Solve the following recurrence relations subject to the initial condition: $$a_{n}=2a_{n-1}+2^n, a_{1}=1$$
I have successfully solved this problem via telescoping, however I would like to solve this problem with characteristic polynomials. Is there a way a way to solve this, or more preferably recurrence relations with constant terms?
Edit:
I am uncomfortable with telescoping because it doesn't always work, if there is a deterministic approach to solve recurrence relations(at least first order) with constant term other than generating functions, please mention.
I like the method of annihilators:
Let $L$ be the left shift operator on sequences, i.e. $L(c_0,c_1,\ldots) = (c_1,\ldots)$.
The given recurrence is $(L-2)a_n = 2^n$. But $L-2$ annihilates the right-hand side, so $(L-2)^2a_n = 0$, i.e. we have the homogeneous recurrence $a_n - 4a_{n-1} + 4a_{n-2}=0$.

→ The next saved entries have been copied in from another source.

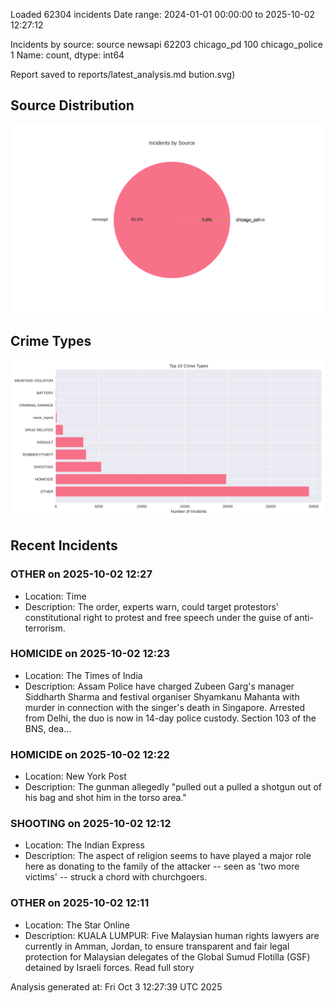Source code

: 
Loaded 62304 incidents
Date range: 2024-01-01 00:00:00 to 2025-10-02 12:27:12

Incidents by source:
source
newsapi           62203
chicago_pd          100
chicago_police        1
Name: count, dtype: int64

Report saved to reports/latest_analysis.md
bution.svg)

## Source Distribution
![Source Distribution](images/source_distribution.svg)

## Crime Types
![Crime Types](images/crime_types.svg)

## Recent Incidents

### OTHER on 2025-10-02 12:27
- Location: Time
- Description: The order, experts warn, could target protestors' constitutional right to protest and free speech under the guise of anti-terrorism.


### HOMICIDE on 2025-10-02 12:23
- Location: The Times of India
- Description: Assam Police have charged Zubeen Garg's manager Siddharth Sharma and festival organiser Shyamkanu Mahanta with murder in connection with the singer's death in Singapore. Arrested from Delhi, the duo is now in 14-day police custody. Section 103 of the BNS, dea…


### HOMICIDE on 2025-10-02 12:22
- Location: New York Post
- Description: The gunman allegedly "pulled out a pulled a shotgun out of his bag and shot him in the torso area."


### SHOOTING on 2025-10-02 12:12
- Location: The Indian Express
- Description: The aspect of religion seems to have played a major role here as donating to the family of the attacker -- seen as 'two more victims' -- struck a chord with churchgoers.


### OTHER on 2025-10-02 12:11
- Location: The Star Online
- Description: KUALA LUMPUR: Five Malaysian human rights lawyers are currently in Amman, Jordan, to ensure transparent and fair legal protection for Malaysian delegates of the Global Sumud Flotilla (GSF) detained by Israeli forces. Read full story

Analysis generated at: Fri Oct  3 12:27:39 UTC 2025
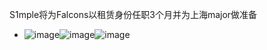 S1mple将为Falcons以租赁身份任职3个月并为上海major做准备
- ![image](https://github.com/user-attachments/assets/19300302-59bc-406e-af64-035d06355152)![image](https://github.com/user-attachments/assets/28e39917-e26c-48a4-8924-9b028b620f0b)![image](https://github.com/user-attachments/assets/1a899f9f-b94e-47b9-b956-efdfd660ce40)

This corresponds to the characteristic equation $(x-2)^2 = 0$, and the general solution is $a_n = A2^n + Bn2^n$.
Plugging into the original recurrence, we get $(A2^n + Bn2^n) = 2(A2^{n-1} + B(n-1)2^{n-1}) + 2^n$ $= (A-B+1)2^n + Bn2^n$, so $A = A-B+1$, i.e. $B=1$. (we can simplify this calculation by just plugging in $Bn2^n$, because with some thought the $A$ terms must cancel out)
So the solution, without the initial condition, is $a_n = (n+A)2^n$, and $a_1=1$ gives us $a_n = (n-1/2)2^n$.